Live from the Sahara is part of the performances from the Festival au Desert 2012 in Timbuktu, Mali. Not so easy a task running a festival and recording performances when your country is in flux with rebels, government forces and Islamic extremists all looking to make gains in territory and influence, but these performances do stand out as a testament to sheer will and utter delight these musicians and singers take in the celebration of their people and traditions.
These desert blues groups Tartit and Imharhan have parted ways with the older Kel Tamasheq tradition of keeping strict social lines, partially a result of refugee camp living and partially due to the upheavals and war, to maintain a level playing field where craftspeople, griots and nobles come together to sing, dance and perform. It’s through this music that both Tartit and Imharhan come together to not only perform, but call for an end to the conflicts and seek out a lasting social justice.

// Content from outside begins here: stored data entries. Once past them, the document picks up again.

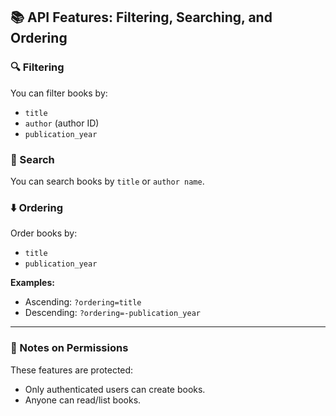 ## 📚 API Features: Filtering, Searching, and Ordering

### 🔍 Filtering

You can filter books by:

- `title`
- `author` (author ID)
- `publication_year`

### 🔎 Search

You can search books by `title` or `author name`.

### ⬇️ Ordering

Order books by:

- `title`
- `publication_year`

**Examples:**

- Ascending: `?ordering=title`
- Descending: `?ordering=-publication_year`


---

### 🔐 Notes on Permissions

These features are protected:
- Only authenticated users can create books.
- Anyone can read/list books.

The Festival au Desert is Mali’s prime meeting place for an exchange of those ideas, but it’s also a chance opportunity to perform and jam with another group. Tartit, with the recordings Abacabok and Ichichila to their credit, and Imharhan, who appears on the Live from Festival au Desert, Timbuktu, come together on Live from the Sahara to share a couple of tracks.
Relying on the traditional stringed instrument called the tehardent, the hand drum called a tinde and the violin called an imzad, Tartit works through the first six tracks of Live from the Sahara. Opening with “Dehebo,” Tartit launches into mesmerizing chanting vocals, handclaps and spare percussion, before offering up traditional pieces like “Diabba” and “Tagnanine.” They tackle the issues of ignorance and illiteracy and a need for education on “Aljahalat” and asking for democracy on “Democratie.” While some of these tracks might come off as raw and unvarnished and perhaps recorded under not optimal circumstances, the vocals and vocalizations, like ululations and something that comes across as rhythmic hissing, of Tartit prove to be potent and powerful.
The singers and guitarists of Imharhan blend their sound with Tartit on tracks “Abacabok (Part 2)” and “Dima Dima,” and provide that familiar guitar-slicked sound on “Aicha Talammomt.”
One of the standout tracks of Live from the Sahara, and my personal favorite, it the savagely powerful “Abacabok (Part 1).” Spare with handclaps, the tehardent and vocalizations, this track is possessed by some primal, gut wrenching vocals that any old time blues shouter would be proud of in this devotional to a Sufi great grandfather in hopes that he returns.
In another offering from the Festival au Desert, Live from the Sahara builds upon the resiliency of these musicians as they move forward in their efforts to create a new music while honoring their pasts.